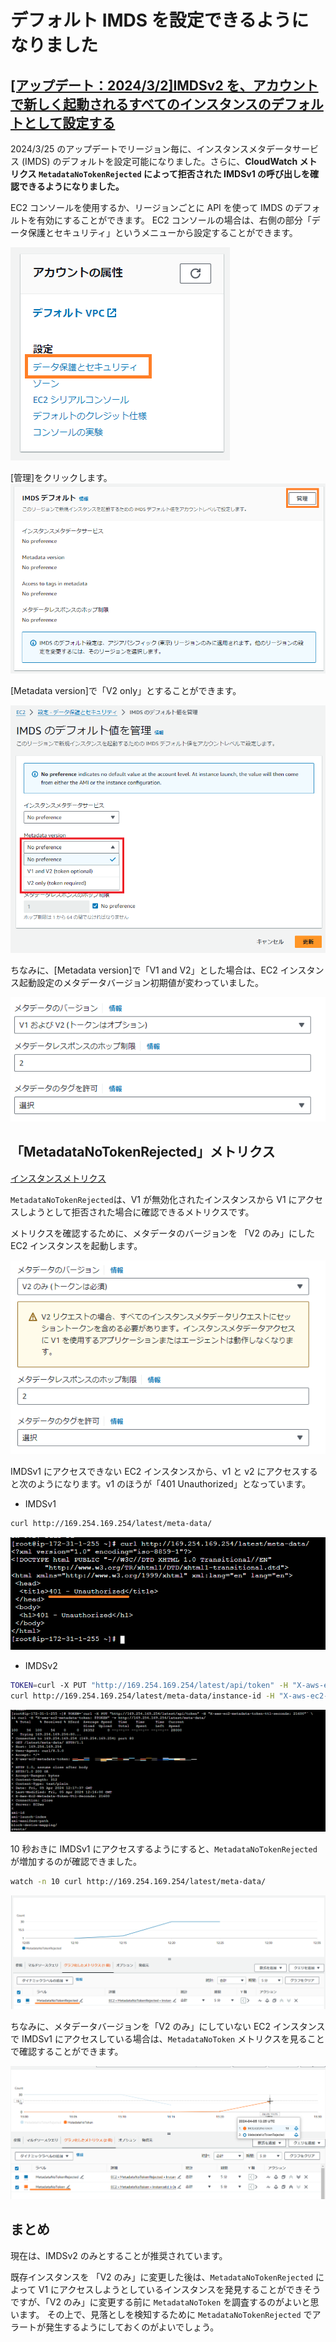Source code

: # デフォルト IMDS を設定できるようになりました

## [[アップデート：2024/3/2]IMDSv2 を、アカウントで新しく起動されるすべてのインスタンスのデフォルトとして設定する](https://aws.amazon.com/jp/about-aws/whats-new/2024/03/set-imdsv2-default-new-instance-launches/)

2024/3/25 のアップデートでリージョン毎に、インスタンスメタデータサービス (IMDS) のデフォルトを設定可能になりました。さらに、**CloudWatch メトリクス `MetadataNoTokenRejected` によって拒否された IMDSv1 の呼び出しを確認できるようになりました。**

EC2 コンソールを使用するか、リージョンごとに API を使って IMDS のデフォルトを有効にすることができます。
EC2 コンソールの場合は、右側の部分「データ保護とセキュリティ」というメニューから設定することができます。

![setting1](/images/ec2-imdsv2-only/imdsv-setting-0.png)

[管理]をクリックします。
![setting2](/images/ec2-imdsv2-only/imdsv-setting-1.png)

[Metadata version]で「V2 only」とすることができます。

![setting3](/images/ec2-imdsv2-only/imdsv-setting-2.png)

ちなみに、[Metadata version]で「V1 and V2」とした場合は、EC2 インスタンス起動設定のメタデータバージョン初期値が変わっていました。

![ec2-default-v1-v2](/images/ec2-imdsv2-only/ec2-default.png)

## 「MetadataNoTokenRejected」メトリクス

[インスタンスメトリクス](https://docs.aws.amazon.com/ja_jp/AWSEC2/latest/UserGuide/viewing_metrics_with_cloudwatch.html#ec2-cloudwatch-metrics)

`MetadataNoTokenRejected`は、V1 が無効化されたインスタンスから V1 にアクセスしようとして拒否された場合に確認できるメトリクスです。

メトリクスを確認するために、メタデータのバージョンを 「V2 のみ」にした EC2 インスタンスを起動します。

![ec2-default-v2](/images/ec2-imdsv2-only/ec2-default-v2.png)

IMDSv1 にアクセスできない EC2 インスタンスから、v1 と v2 にアクセスすると次のようになります。v1 のほうが「401 Unauthorized」となっています。

- IMDSv1

```sh
curl http://169.254.169.254/latest/meta-data/
```

![imdsv1](/images/ec2-imdsv2-only/imdsv1.png)

- IMDSv2

```sh
TOKEN=curl -X PUT "http://169.254.169.254/latest/api/token" -H "X-aws-ec2-metadata-token-ttl-seconds: 21600"`
curl http://169.254.169.254/latest/meta-data/instance-id -H "X-aws-ec2-metadata-token: $TOKEN"
```

![imdsv2](/images/ec2-imdsv2-only/imdsv2.png)

10 秒おきに IMDSv1 にアクセスするようにすると、`MetadataNoTokenRejected` が増加するのが確認できました。

```sh
watch -n 10 curl http://169.254.169.254/latest/meta-data/
```

![MetadataNoTokenRejected](/images/ec2-imdsv2-only/metric-metadata-notoken-rejected.png)

ちなみに、メタデータバージョンを「V2 のみ」にしていない EC2 インスタンスで IMDSv1 にアクセスしている場合は、`MetadataNoToken` メトリクスを見ることで確認することができます。

![MetadataNoToken](/images/ec2-imdsv2-only/metric-metadata-notoken.png)

## まとめ

現在は、IMDSv2 のみとすることが推奨されています。

既存インスタンスを 「V2 のみ」に変更した後は、`MetadataNoTokenRejected` によって V1 にアクセスしようとしているインスタンスを発見することができそうですが、「V2 のみ」に変更する前に `MetadataNoToken` を調査するのがよいと思います。
その上で、見落としを検知するために `MetadataNoTokenRejected` でアラートが発生するようにしておくのがよいでしょう。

===

The records above are to be repeated exactly, with the pictures left out.

Source code

: # デフォルト IMDS を設定できるようになりました

## [[アップデート：2024/3/2]IMDSv2 を、アカウントで新しく起動されるすべてのインスタンスのデフォルトとして設定する](https://aws.amazon.com/jp/about-aws/whats-new/2024/03/set-imdsv2-default-new-instance-launches/)

2024/3/25 のアップデートでリージョン毎に、インスタンスメタデータサービス (IMDS) のデフォルトを設定可能になりました。さらに、**CloudWatch メトリクス `MetadataNoTokenRejected` によって拒否された IMDSv1 の呼び出しを確認できるようになりました。**

EC2 コンソールを使用するか、リージョンごとに API を使って IMDS のデフォルトを有効にすることができます。
EC2 コンソールの場合は、右側の部分「データ保護とセキュリティ」というメニューから設定することができます。

![setting1](/images/ec2-imdsv2-only/imdsv-setting-0.png)

[管理]をクリックします。
![setting2](/images/ec2-imdsv2-only/imdsv-setting-1.png)

[Metadata version]で「V2 only」とすることができます。

![setting3](/images/ec2-imdsv2-only/imdsv-setting-2.png)

ちなみに、[Metadata version]で「V1 and V2」とした場合は、EC2 インスタンス起動設定のメタデータバージョン初期値が変わっていました。

![ec2-default-v1-v2](/images/ec2-imdsv2-only/ec2-default.png)

## 「MetadataNoTokenRejected」メトリクス

[インスタンスメトリクス](https://docs.aws.amazon.com/ja_jp/AWSEC2/latest/UserGuide/viewing_metrics_with_cloudwatch.html#ec2-cloudwatch-metrics)

`MetadataNoTokenRejected`は、V1 が無効化されたインスタンスから V1 にアクセスしようとして拒否された場合に確認できるメトリクスです。

メトリクスを確認するために、メタデータのバージョンを 「V2 のみ」にした EC2 インスタンスを起動します。

![ec2-default-v2](/images/ec2-imdsv2-only/ec2-default-v2.png)

IMDSv1 にアクセスできない EC2 インスタンスから、v1 と v2 にアクセスすると次のようになります。v1 のほうが「401 Unauthorized」となっています。

- IMDSv1

```sh
curl http://169.254.169.254/latest/meta-data/
```

![imdsv1](/images/ec2-imdsv2-only/imdsv1.png)

- IMDSv2

```sh
TOKEN=curl -X PUT "http://169.254.169.254/latest/api/token" -H "X-aws-ec2-metadata-token-ttl-seconds: 21600"`
curl http://169.254.169.254/latest/meta-data/instance-id -H "X-aws-ec2-metadata-token: $TOKEN"
```

![imdsv2](/images/ec2-imdsv2-only/imdsv2.png)

10 秒おきに IMDSv1 にアクセスするようにすると、`MetadataNoTokenRejected` が増加するのが確認できました。

```sh
watch -n 10 curl http://169.254.169.254/latest/meta-data/
```

![MetadataNoTokenRejected](/images/ec2-imdsv2-only/metric-metadata-notoken-rejected.png)

ちなみに、メタデータバージョンを「V2 のみ」にしていない EC2 インスタンスで IMDSv1 にアクセスしている場合は、`MetadataNoToken` メトリクスを見ることで確認することができます。

![MetadataNoToken](/images/ec2-imdsv2-only/metric-metadata-notoken.png)

## まとめ

現在は、IMDSv2 のみとすることが推奨されています。

既存インスタンスを 「V2 のみ」に変更した後は、`MetadataNoTokenRejected` によって V1 にアクセスしようとしているインスタンスを発見することができそうですが、「V2 のみ」に変更する前に `MetadataNoToken` を調査するのがよいと思います。
その上で、見落としを検知するために `MetadataNoTokenRejected` でアラートが発生するようにしておくのがよいでしょう。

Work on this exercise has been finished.